Image → Letterbox Resize → fillBlobCHW (fused BGR→RGB + normalize + HWC→CHW)
      → inferFixed() (zero-copy IoBinding)
      → Decode (PP-OCR DBNet / YOLOX anchor-free / Generic fallback)
      → [Optional: REC pipeline for text recognition]
      → CSV benchmark log + M4 EWMA compliance check

3. Build History & Compilation

All builds use MSVC cl.exe from a Visual Studio Developer Command Prompt. Dependencies are installed via setup_deps.ps1 (ONNX Runtime 1.17.1 + OpenCV 4.9.0).

Build Commands

V0 Baseline:

cl /O2 /EHsc /Fe:generic_infer.exe ^
   main.cpp ONNXInference.cpp ^
   /I "deps\onnxruntime\include" /I "deps\opencv\build\include" ^
   /link /LIBPATH:"deps\onnxruntime\lib" /LIBPATH:"deps\opencv\build\x64\vc16\lib" ^
   onnxruntime.lib opencv_world490.lib

V1 Optimized (build_opt.bat):

cl /O2 /EHsc /Fe:optimized_generic_infer.exe ^
   main_opt.cpp ONNXInference_opt.cpp ^
   /I "deps\onnxruntime\include" /I "deps\opencv\build\include" ^
   /link /LIBPATH:"deps\onnxruntime\lib" /LIBPATH:"deps\opencv\build\x64\vc16\lib" ^
   onnxruntime.lib opencv_world490.lib

V2 Final (build_final_generic_infer.bat):

cl /O2 /EHsc /Fe:final_generic_infer.exe ^
   main_opt_yoloxopt.cpp ONNXInference_opt_yoloxopt.cpp ^
   /I "deps\onnxruntime\include" /I "deps\opencv\build\include" ^
   /link /LIBPATH:"deps\onnxruntime\lib" /LIBPATH:"deps\opencv\build\x64\vc16\lib" ^
   onnxruntime.lib opencv_world490.lib

10 Build Iterations

#	Build	Result	Key Takeaway
1	V0 Baseline	✓	First compilation. Deployed to FH-L551: YOLOX 15,742 ms, PP-OCR 18,943 ms.
2	V0 + OpenVINO EP	✗	OpenVINO requires AVX2. `SIGILL` crash on Atom E3827 (SSE4.2-only).
3	V0 + INT8 Quantization	✗	2.9% slower — scalar INT8 fallback + de-quantization overhead without AVX2 VNNI.
4	V0 + Thread Pinning	✗	7.8× worse jitter (260 ms vs 33 ms). Cache thrashing with OS threads on 2-core system.
5	V1 Optimized	✓	Three core optimizations: zero-copy IoBinding, fused preprocessing, hoisted allocation.
6	V1 + YOLOX Shape Mismatch	✗	Hardcoded 4D output shape crashes when loading 3D YOLOX output. Fixed by dynamic `inspectIO()`.
7	V1 Fixed	✓	Dynamic output shape inference from model metadata. Generic fallback decoder for unknown models.
8	V1 + YOLOX Decode/NMS	✓	Full Megvii-style anchor-free decode across strides {8,16,32} with greedy per-class NMS.
9	V1 Experiments	✓	5-config benchmark (5,000 COCO images each). ORT_ENABLE_ALL = −9.6% latency.
10	V2 Final	✓	Production build. Binding cache, watchdog, M4 EWMA supervisor, CSV logger.

4. Optimization Details

4.1 Zero-Copy IoBinding (V1)

Before (V0): infer() copies all input data into ONNX Runtime’s internal buffers, then copies output data back out.

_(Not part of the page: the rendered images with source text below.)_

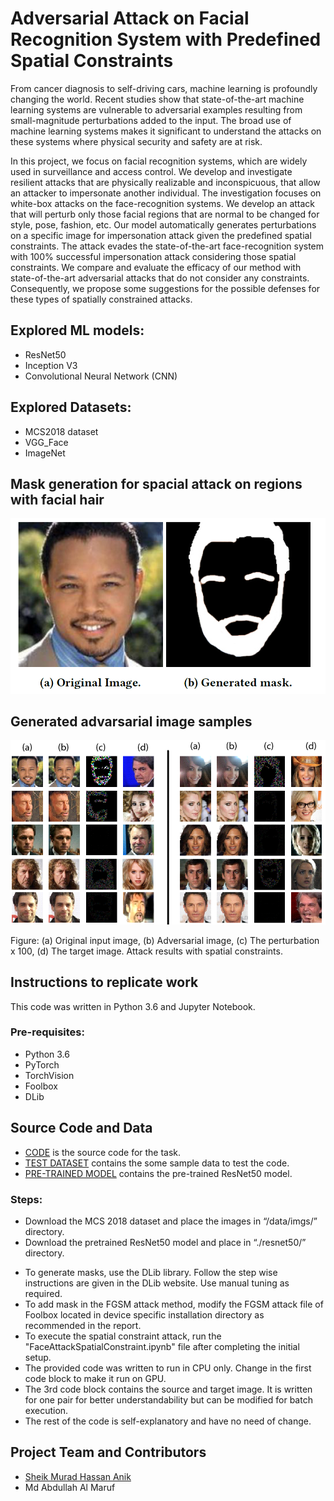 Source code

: # Adversarial Attack on Facial Recognition System with Predefined Spatial Constraints

From cancer diagnosis to self-driving cars, machine learning is profoundly changing the world. Recent studies show that state-of-the-art machine learning systems are vulnerable to adversarial examples resulting from small-magnitude perturbations added to the input. The broad use of machine learning systems makes it significant to understand the attacks on these systems where physical security and safety are at risk.

In this project, we focus on facial recognition systems, which are widely used in surveillance and access control. We develop and investigate resilient attacks that are physically realizable and inconspicuous, that allow an attacker to impersonate another individual. The investigation focuses on white-box attacks on the face-recognition systems. We develop an attack that will perturb only those facial regions that are normal to be changed for style, pose, fashion, etc. Our model automatically generates perturbations on a specific image for impersonation attack given the predefined spatial constraints. The attack evades the state-of-the-art face-recognition system with 100\% successful impersonation attack considering those spatial constraints. We compare and evaluate the efficacy of our method with state-of-the-art adversarial attacks that do not consider any constraints. Consequently, we propose some suggestions for the possible defenses for these types of spatially constrained attacks.

## Explored ML models:

- ResNet50
- Inception V3
- Convolutional Neural Network (CNN)

## Explored Datasets:

- MCS2018 dataset
- VGG_Face
- ImageNet

## Mask generation for spacial attack on regions with facial hair

![mask.png](images/mask.png)

## Generated advarsarial image samples

![results.png](images/results.png)

Figure: (a) Original input image, (b) Adversarial image, (c) The perturbation x 100, (d) The target
image. Attack results with spatial constraints.

## Instructions to replicate work

This code was written in Python 3.6 and Jupyter Notebook.

### Pre-requisites:

- Python 3.6
- PyTorch
- TorchVision
- Foolbox
- DLib

## Source Code and Data

- [CODE]() is the source code for the task.
- [TEST DATASET]() contains the some sample data to test the code.
- [PRE-TRAINED MODEL]() contains the pre-trained ResNet50 model.

### Steps:

- Download the MCS 2018 dataset and place the images in “/data/imgs/” directory.
- Download the pretrained ResNet50 model and place in “./resnet50/” directory.

* To generate masks, use the DLib library. Follow the step wise instructions are given in the DLib website. Use manual tuning as required.
* To add mask in the FGSM attack method, modify the FGSM attack file of Foolbox located in device specific installation directory as recommended in the report.
* To execute the spatial constraint attack, run the "FaceAttackSpatialConstraint.ipynb" file after completing the initial setup.
* The provided code was written to run in CPU only. Change in the first code block to make it run on GPU.
* The 3rd code block contains the source and target image. It is written for one pair for better understandability but can be modified for batch execution.
* The rest of the code is self-explanatory and have no need of change.

## Project Team and Contributors

- [Sheik Murad Hassan Anik](https://www.linkedin.com/in/anik801/)
- Md Abdullah Al Maruf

After (V1): inferFixed() binds raw float* pointers via Ort::IoBinding. ONNX Runtime reads/writes directly to caller’s memory.

// V2 binding cache: skip re-bind when pointers unchanged
const bool binding_unchanged =
    binding_cache_valid_ &&
    last_input_ptrs_ == inputPtrs &&
    last_output_ptrs_ == outputPtrs;

if (!binding_unchanged) {
    binding_->ClearBoundInputs();
    binding_->ClearBoundOutputs();
    // ... rebind inputs and outputs ...
    binding_cache_valid_ = true;
}
session_->Run(Ort::RunOptions{nullptr}, *binding_);

4.2 Fused Preprocessing (V1)

Before (V0) — makeBlobCHW(): 3 separate passes through the image:

cv::cvtColor (BGR→RGB) — full image scan #1
convertTo (normalize) — full image scan #2
cv::split + memcpy (HWC→CHW) — full image scan #3

After (V1) — fillBlobCHW(): Single fused loop. For each pixel: read BGR, swap to RGB, normalize, write directly to CHW plane pointers.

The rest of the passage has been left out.